Cleric who backs child bombers is to visit Britain
By Fiona Macrae
Daily Mail, 7 July 2004
A RADICAL Muslim cleric who supports children taking part in suicide bombings is to visit Britain.
Dr Yusuf al-Qaradawi will be guest of honour at a conference to be opened by London mayor Ken Livingstone. Al-Qaradawi, who has been banned from the U.S. since 1999, is due to speak at the conference, hosted by a Muslim women’s group, in the capital on Monday.
The Foreign Office said Foreign Secretary Jack Straw had granted his visa. All applicants had to satisfy set criteria, a spokesman said.

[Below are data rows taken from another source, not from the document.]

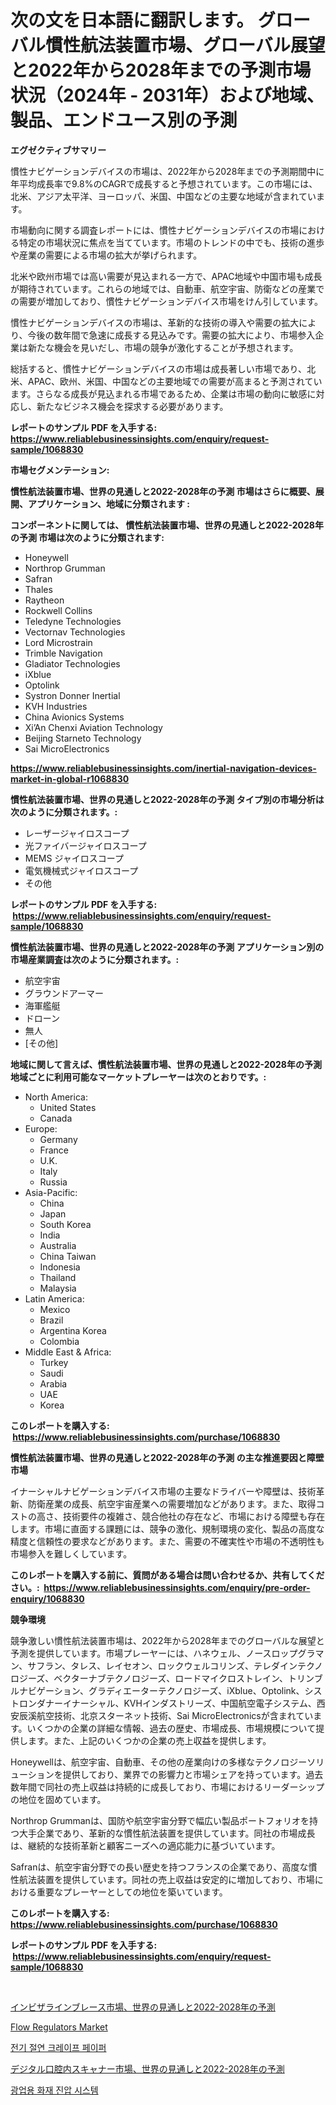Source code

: <p><h1>次の文を日本語に翻訳します。 グローバル慣性航法装置市場、グローバル展望と2022年から2028年までの予測市場状況（2024年 - 2031年）および地域、製品、エンドユース別の予測</h1></p><p><strong>エグゼクティブサマリー</strong></p>
<p><p>慣性ナビゲーションデバイスの市場は、2022年から2028年までの予測期間中に年平均成長率で9.8%のCAGRで成長すると予想されています。この市場には、北米、アジア太平洋、ヨーロッパ、米国、中国などの主要な地域が含まれています。</p><p>市場動向に関する調査レポートには、慣性ナビゲーションデバイスの市場における特定の市場状況に焦点を当てています。市場のトレンドの中でも、技術の進歩や産業の需要による市場の拡大が挙げられます。</p><p>北米や欧州市場では高い需要が見込まれる一方で、APAC地域や中国市場も成長が期待されています。これらの地域では、自動車、航空宇宙、防衛などの産業での需要が増加しており、慣性ナビゲーションデバイス市場をけん引しています。</p><p>慣性ナビゲーションデバイスの市場は、革新的な技術の導入や需要の拡大により、今後の数年間で急速に成長する見込みです。需要の拡大により、市場参入企業は新たな機会を見いだし、市場の競争が激化することが予想されます。</p><p>総括すると、慣性ナビゲーションデバイスの市場は成長著しい市場であり、北米、APAC、欧州、米国、中国などの主要地域での需要が高まると予測されています。さらなる成長が見込まれる市場であるため、企業は市場の動向に敏感に対応し、新たなビジネス機会を探求する必要があります。</p></p>
<p><strong>レポートのサンプル PDF を入手する: <a href="https://www.reliablebusinessinsights.com/enquiry/request-sample/1068830">https://www.reliablebusinessinsights.com/enquiry/request-sample/1068830</a></strong></p>
<p><strong>市場セグメンテーション:</strong></p>
<p><strong> 慣性航法装置市場、世界の見通しと2022-2028年の予測 市場はさらに概要、展開、アプリケーション、地域に分類されます :</strong></p>
<p><strong>コンポーネントに関しては、 慣性航法装置市場、世界の見通しと2022-2028年の予測 市場は次のように分類されます: &nbsp;</strong></p>
<p><ul><li>Honeywell</li><li>Northrop Grumman</li><li>Safran</li><li>Thales</li><li>Raytheon</li><li>Rockwell Collins</li><li>Teledyne Technologies</li><li>Vectornav Technologies</li><li>Lord Microstrain</li><li>Trimble Navigation</li><li>Gladiator Technologies</li><li>iXblue</li><li>Optolink</li><li>Systron Donner Inertial</li><li>KVH Industries</li><li>China Avionics Systems</li><li>Xi’An Chenxi Aviation Technology</li><li>Beijing Starneto Technology</li><li>Sai MicroElectronics</li></ul></p>
<p><strong><a href="https://www.reliablebusinessinsights.com/inertial-navigation-devices-market-in-global-r1068830">https://www.reliablebusinessinsights.com/inertial-navigation-devices-market-in-global-r1068830</a></strong></p>
<p><strong> 慣性航法装置市場、世界の見通しと2022-2028年の予測 タイプ別の市場分析は次のように分類されます。:</strong></p>
<p><ul><li>レーザージャイロスコープ</li><li>光ファイバージャイロスコープ</li><li>MEMS ジャイロスコープ</li><li>電気機械式ジャイロスコープ</li><li>その他</li></ul></p>
<p><strong>レポートのサンプル PDF を入手する: &nbsp;<a href="https://www.reliablebusinessinsights.com/enquiry/request-sample/1068830">https://www.reliablebusinessinsights.com/enquiry/request-sample/1068830</a></strong></p>
<p><strong> 慣性航法装置市場、世界の見通しと2022-2028年の予測 アプリケーション別の市場産業調査は次のように分類されます。:</strong></p>
<p><ul><li>航空宇宙</li><li>グラウンドアーマー</li><li>海軍艦艇</li><li>ドローン</li><li>無人</li><li>[その他]</li></ul></p>
<p><strong>地域に関して言えば、慣性航法装置市場、世界の見通しと2022-2028年の予測 地域ごとに利用可能なマーケットプレーヤーは次のとおりです。:</strong></p>
<p><ul>
    <li>
        North America:
        <ul>
            <li>United States</li>
            <li>Canada</li>
        </ul>
    </li>
    <li>
        Europe:
        <ul>
            <li>Germany</li>
            <li>France</li>
            <li>U.K.</li>
            <li>Italy</li>
            <li>Russia</li>
        </ul>
    </li>
    <li>
        Asia-Pacific:
        <ul>
            <li>China</li>
            <li>Japan</li>
            <li>South Korea</li>
            <li>India</li>
            <li>Australia</li>
            <li>China Taiwan</li>
            <li>Indonesia</li>
            <li>Thailand</li>
            <li>Malaysia</li>
        </ul>
    </li>
    <li>
        Latin America:
        <ul>
            <li>Mexico</li>
            <li>Brazil</li>
            <li>Argentina Korea</li>
            <li>Colombia</li>
        </ul>
    </li>
    <li>
        Middle East & Africa:
        <ul>
            <li>Turkey</li>
            <li>Saudi</li>
            <li>Arabia</li>
            <li>UAE</li>
            <li>Korea</li>
        </ul>
    </li>
    </ul></p>
<p><strong>このレポートを購入する: &nbsp;<a href="https://www.reliablebusinessinsights.com/purchase/1068830">https://www.reliablebusinessinsights.com/purchase/1068830</a></strong></p>
<p><strong>慣性航法装置市場、世界の見通しと2022-2028年の予測 の主な推進要因と障壁 市場</strong></p>
<p><p>イナーシャルナビゲーションデバイス市場の主要なドライバーや障壁は、技術革新、防衛産業の成長、航空宇宙産業への需要増加などがあります。また、取得コストの高さ、技術要件の複雑さ、競合他社の存在など、市場における障壁も存在します。市場に直面する課題には、競争の激化、規制環境の変化、製品の高度な精度と信頼性の要求などがあります。また、需要の不確実性や市場の不透明性も市場参入を難しくしています。</p></p>
<p><strong>このレポートを購入する前に、質問がある場合は問い合わせるか、共有してください。:&nbsp; <a href="https://www.reliablebusinessinsights.com/enquiry/pre-order-enquiry/1068830">https://www.reliablebusinessinsights.com/enquiry/pre-order-enquiry/1068830</a></strong></p>
<p><strong>競争環境</strong></p>
<p><p>競争激しい慣性航法装置市場は、2022年から2028年までのグローバルな展望と予測を提供しています。市場プレーヤーには、ハネウェル、ノースロップグラマン、サフラン、タレス、レイセオン、ロックウェルコリンズ、テレダインテクノロジーズ、ベクターナブテクノロジーズ、ロードマイクロストレイン、トリンブルナビゲーション、グラディエーターテクノロジーズ、iXblue、Optolink、シストロンダナーイナーシャル、KVHインダストリーズ、中国航空電子システム、西安辰溪航空技術、北京スターネット技術、Sai MicroElectronicsが含まれています。いくつかの企業の詳細な情報、過去の歴史、市場成長、市場規模について提供します。また、上記のいくつかの企業の売上収益を提供します。</p><p>Honeywellは、航空宇宙、自動車、その他の産業向けの多様なテクノロジーソリューションを提供しており、業界での影響力と市場シェアを持っています。過去数年間で同社の売上収益は持続的に成長しており、市場におけるリーダーシップの地位を固めています。</p><p>Northrop Grummanは、国防や航空宇宙分野で幅広い製品ポートフォリオを持つ大手企業であり、革新的な慣性航法装置を提供しています。同社の市場成長は、継続的な技術革新と顧客ニーズへの適応能力に基づいています。</p><p>Safranは、航空宇宙分野での長い歴史を持つフランスの企業であり、高度な慣性航法装置を提供しています。同社の売上収益は安定的に増加しており、市場における重要なプレーヤーとしての地位を築いています。</p></p>
<p><strong>このレポートを購入する: &nbsp; <a href="https://www.reliablebusinessinsights.com/purchase/1068830">https://www.reliablebusinessinsights.com/purchase/1068830</a></strong></p>
<p><strong>レポートのサンプル PDF を入手する: &nbsp;<a href="https://www.reliablebusinessinsights.com/enquiry/request-sample/1068830">https://www.reliablebusinessinsights.com/enquiry/request-sample/1068830</a></strong><strong></strong></p>
<p>&nbsp;</p>
<p><p><a href="https://github.com/mohamedbakry57/Market-Research-Report-List-4/blob/main/1452713130441.md">インビザラインブレース市場、世界の見通しと2022-2028年の予測</a></p><p><a href="https://issuu.com/reportprime-2/docs/flow-regulators-market-size-2030.pptx">Flow Regulators Market</a></p><p><a href="https://github.com/rustymarie2024/Market-Research-Report-List-1/blob/main/1492978118640.md">전기 절연 크레이프 페이퍼</a></p><p><a href="https://github.com/zjkmgcs938405/Market-Research-Report-List-2/blob/main/3862262130442.md">デジタル口腔内スキャナー市場、世界の見通しと2022-2028年の予測</a></p><p><a href="https://github.com/jimahmed0511/Market-Research-Report-List-1/blob/main/2109818118641.md">광업용 화재 진압 시스템</a></p></p>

Al-Qaradawi, the spiritual leader of the Egyptian terror group the Moslem Brotherhood Association, has declared suicide bombing as ‘commendable’. He has lauded Palestinian martyr bombers as being ‘among the greatest form of holy struggle against oppression’. And when asked about children launching suicide attacks, he said: ‘The Israelis might have nuclear bombs but we have the children bomb and these human bombs must continue until liberation.’ He also recently defended the Iraqi militants who beheaded American hostage Nicholas Berg, saying the murder had been ‘in the right context’.
He has, however, condemned the September 11 attacks and the Bali bombing.
His imminent arrival has infuriated MPs, who are calling for him to be banned from Britain. Last night, Tory home affairs spokesman David Davis said: ‘In my view people who support suicide bombers should not be given leave to enter the country.’
He also criticised Mr Livingstone for giving the cleric, who lives in Qatar, ‘the oxygen of publicity’. He went on: ‘A democratic politician should not give this man credence by appearing on a platform with him.’ Mr Livingstone was unavailable for comment last night.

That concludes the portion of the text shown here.